[Items from a data source]
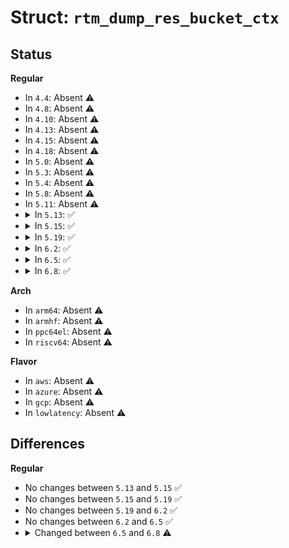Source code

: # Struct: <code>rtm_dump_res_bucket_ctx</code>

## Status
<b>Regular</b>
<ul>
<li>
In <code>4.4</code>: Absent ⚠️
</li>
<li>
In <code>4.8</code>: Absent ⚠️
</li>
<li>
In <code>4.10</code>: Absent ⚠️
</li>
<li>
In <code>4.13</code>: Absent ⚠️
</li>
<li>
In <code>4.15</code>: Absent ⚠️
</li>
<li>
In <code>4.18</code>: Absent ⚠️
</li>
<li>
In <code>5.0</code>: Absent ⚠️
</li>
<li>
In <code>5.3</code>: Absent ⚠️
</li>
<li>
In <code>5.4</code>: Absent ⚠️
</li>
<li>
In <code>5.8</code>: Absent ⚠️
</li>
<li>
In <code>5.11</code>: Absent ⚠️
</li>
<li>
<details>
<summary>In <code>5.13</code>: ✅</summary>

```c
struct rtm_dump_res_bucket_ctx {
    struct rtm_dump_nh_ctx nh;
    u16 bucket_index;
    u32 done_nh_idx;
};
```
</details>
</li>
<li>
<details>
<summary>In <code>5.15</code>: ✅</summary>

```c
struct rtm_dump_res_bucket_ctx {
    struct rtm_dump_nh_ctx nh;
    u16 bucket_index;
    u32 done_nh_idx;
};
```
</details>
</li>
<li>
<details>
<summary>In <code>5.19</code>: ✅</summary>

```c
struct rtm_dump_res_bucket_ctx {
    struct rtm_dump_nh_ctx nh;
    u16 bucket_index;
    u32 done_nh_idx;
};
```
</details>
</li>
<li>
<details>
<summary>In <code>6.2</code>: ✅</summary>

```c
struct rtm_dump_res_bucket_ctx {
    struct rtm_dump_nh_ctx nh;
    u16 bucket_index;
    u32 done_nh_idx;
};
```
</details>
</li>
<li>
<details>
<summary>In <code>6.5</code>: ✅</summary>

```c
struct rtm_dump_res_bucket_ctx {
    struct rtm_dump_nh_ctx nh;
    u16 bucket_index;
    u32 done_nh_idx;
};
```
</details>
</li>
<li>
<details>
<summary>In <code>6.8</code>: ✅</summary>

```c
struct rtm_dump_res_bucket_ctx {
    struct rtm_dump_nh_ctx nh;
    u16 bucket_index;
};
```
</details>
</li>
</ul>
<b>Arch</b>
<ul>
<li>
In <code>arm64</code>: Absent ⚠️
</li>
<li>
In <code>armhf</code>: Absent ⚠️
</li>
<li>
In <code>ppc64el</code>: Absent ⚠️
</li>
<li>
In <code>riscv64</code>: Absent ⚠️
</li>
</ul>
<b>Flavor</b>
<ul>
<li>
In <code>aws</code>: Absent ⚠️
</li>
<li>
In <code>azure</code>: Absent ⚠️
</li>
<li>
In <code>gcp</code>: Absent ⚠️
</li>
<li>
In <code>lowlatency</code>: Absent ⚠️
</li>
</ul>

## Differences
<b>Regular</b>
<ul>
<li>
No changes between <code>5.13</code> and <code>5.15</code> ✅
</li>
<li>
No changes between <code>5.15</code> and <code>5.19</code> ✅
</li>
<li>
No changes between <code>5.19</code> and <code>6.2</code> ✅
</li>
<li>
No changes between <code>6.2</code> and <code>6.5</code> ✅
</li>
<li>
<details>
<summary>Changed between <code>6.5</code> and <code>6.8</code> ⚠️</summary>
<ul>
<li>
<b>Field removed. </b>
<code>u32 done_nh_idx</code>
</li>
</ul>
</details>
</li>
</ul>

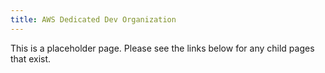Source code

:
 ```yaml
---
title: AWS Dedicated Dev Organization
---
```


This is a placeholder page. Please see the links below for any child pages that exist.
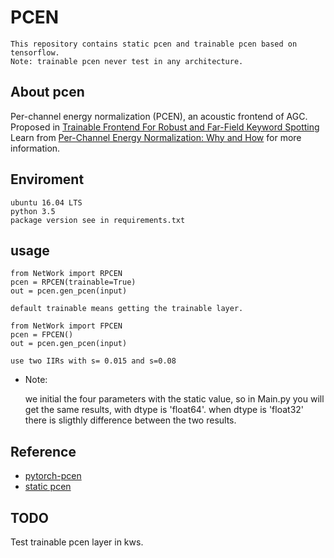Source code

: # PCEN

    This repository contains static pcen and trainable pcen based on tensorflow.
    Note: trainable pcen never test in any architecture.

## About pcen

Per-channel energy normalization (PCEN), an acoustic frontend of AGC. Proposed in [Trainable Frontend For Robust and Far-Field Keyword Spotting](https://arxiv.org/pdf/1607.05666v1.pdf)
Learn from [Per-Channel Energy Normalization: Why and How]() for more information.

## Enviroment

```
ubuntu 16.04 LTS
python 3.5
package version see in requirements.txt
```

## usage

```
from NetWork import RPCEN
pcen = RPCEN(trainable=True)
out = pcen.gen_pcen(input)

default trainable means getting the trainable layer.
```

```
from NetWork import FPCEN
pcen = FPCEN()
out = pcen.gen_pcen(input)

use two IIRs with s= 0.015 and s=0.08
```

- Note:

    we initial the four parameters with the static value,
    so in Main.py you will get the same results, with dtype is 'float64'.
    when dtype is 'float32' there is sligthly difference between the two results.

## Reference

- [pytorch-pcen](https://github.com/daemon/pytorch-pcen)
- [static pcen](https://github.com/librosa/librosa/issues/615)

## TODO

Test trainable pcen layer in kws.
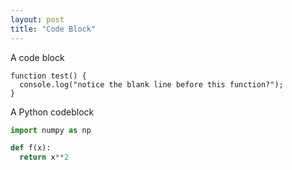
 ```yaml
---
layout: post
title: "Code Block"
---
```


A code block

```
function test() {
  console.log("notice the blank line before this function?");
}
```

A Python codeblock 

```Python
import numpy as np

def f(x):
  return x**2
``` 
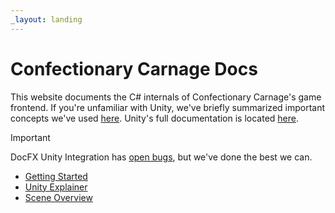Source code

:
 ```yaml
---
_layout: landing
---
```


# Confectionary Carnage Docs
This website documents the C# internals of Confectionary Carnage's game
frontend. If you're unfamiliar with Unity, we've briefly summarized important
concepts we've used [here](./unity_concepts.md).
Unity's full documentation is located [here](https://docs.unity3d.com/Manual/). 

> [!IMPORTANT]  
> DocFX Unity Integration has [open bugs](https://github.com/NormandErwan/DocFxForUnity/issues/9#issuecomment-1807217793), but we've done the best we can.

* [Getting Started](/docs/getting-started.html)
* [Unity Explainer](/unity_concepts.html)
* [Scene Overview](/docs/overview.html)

What to produce:
Among the lines above, find those holding "results" and copy each one.

Solution to this task:
    so in Main.py you will get the same results, with dtype is 'float64'.
    when dtype is 'float32' there is sligthly difference between the two results.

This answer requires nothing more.